WHAT THIS TASK INVOLVES ->
Go through the material below, tally each line containing "Promise", and write the tally alone.

SOURCE DATA ->
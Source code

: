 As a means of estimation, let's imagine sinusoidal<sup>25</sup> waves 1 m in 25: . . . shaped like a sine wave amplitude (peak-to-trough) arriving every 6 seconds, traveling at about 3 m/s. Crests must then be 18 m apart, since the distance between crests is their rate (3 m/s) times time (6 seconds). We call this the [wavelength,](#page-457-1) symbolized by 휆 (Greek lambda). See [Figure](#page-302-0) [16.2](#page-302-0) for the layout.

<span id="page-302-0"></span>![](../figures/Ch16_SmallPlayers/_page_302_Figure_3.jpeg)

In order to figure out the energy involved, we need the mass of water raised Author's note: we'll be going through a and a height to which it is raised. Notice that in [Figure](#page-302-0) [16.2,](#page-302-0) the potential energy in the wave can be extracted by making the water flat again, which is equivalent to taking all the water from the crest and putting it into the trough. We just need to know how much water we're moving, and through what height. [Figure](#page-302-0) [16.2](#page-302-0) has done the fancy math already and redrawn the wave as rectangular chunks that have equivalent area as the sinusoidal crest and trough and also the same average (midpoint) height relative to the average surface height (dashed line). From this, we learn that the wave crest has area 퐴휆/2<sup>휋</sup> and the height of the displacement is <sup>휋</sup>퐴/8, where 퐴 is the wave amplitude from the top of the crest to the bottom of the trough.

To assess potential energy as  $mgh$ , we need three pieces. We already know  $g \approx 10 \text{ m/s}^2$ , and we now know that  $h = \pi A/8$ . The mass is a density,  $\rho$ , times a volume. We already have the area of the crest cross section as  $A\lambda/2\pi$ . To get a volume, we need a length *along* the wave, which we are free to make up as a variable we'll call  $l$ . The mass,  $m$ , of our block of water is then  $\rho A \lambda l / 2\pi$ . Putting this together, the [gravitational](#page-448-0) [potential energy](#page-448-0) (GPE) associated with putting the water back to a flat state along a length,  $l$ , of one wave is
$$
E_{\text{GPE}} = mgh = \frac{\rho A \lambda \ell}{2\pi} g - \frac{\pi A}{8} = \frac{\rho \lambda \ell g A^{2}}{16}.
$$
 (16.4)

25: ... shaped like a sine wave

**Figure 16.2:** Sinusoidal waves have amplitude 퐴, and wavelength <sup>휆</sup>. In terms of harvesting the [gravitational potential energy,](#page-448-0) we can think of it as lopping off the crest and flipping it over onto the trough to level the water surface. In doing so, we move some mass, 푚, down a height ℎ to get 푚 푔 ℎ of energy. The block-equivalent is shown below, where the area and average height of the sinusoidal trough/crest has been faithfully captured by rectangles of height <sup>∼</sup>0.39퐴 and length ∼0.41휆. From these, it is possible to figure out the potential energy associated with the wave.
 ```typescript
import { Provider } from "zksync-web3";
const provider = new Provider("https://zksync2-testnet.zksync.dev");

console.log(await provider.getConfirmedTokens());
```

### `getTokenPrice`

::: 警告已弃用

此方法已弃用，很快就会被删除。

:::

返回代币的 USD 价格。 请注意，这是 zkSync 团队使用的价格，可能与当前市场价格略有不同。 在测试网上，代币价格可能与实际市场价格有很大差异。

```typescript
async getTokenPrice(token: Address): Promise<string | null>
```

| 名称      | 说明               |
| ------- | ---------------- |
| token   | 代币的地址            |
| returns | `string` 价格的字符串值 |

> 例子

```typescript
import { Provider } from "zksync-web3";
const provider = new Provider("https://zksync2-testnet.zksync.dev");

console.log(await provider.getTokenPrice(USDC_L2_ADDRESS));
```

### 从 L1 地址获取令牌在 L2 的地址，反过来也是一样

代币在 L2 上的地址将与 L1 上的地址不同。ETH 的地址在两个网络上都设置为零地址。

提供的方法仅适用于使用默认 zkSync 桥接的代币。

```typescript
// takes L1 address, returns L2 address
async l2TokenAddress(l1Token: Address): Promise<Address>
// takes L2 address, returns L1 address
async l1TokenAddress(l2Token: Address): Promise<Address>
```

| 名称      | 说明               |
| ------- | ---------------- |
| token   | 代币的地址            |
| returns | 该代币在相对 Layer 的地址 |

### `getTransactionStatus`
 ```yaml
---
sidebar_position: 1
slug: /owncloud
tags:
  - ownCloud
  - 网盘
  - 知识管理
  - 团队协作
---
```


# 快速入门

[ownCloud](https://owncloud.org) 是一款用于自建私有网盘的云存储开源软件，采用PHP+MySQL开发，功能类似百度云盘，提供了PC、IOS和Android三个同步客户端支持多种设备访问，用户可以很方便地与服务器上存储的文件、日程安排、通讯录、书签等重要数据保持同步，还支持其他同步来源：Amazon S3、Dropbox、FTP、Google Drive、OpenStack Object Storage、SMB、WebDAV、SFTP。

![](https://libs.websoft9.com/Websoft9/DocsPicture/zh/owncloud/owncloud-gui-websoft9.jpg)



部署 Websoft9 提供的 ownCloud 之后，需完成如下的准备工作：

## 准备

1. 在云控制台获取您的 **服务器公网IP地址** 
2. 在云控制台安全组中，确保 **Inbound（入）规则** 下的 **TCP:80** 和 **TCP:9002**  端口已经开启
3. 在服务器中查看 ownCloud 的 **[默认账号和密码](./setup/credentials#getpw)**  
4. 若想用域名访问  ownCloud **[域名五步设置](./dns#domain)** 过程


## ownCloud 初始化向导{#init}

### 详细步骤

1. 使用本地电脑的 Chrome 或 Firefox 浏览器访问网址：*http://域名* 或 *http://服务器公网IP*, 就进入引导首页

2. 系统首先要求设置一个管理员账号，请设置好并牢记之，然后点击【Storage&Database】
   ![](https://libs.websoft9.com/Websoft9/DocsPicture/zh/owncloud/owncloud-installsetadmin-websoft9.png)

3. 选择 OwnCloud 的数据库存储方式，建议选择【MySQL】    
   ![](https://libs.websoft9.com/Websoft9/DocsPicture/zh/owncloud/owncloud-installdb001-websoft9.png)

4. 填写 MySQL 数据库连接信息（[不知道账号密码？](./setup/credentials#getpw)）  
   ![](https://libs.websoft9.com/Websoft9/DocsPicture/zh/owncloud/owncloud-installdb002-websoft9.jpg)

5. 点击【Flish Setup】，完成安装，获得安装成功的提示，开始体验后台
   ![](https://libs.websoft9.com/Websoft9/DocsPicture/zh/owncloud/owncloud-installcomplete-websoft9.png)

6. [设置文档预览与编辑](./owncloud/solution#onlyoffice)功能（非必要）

RESPONSE AREA ->
3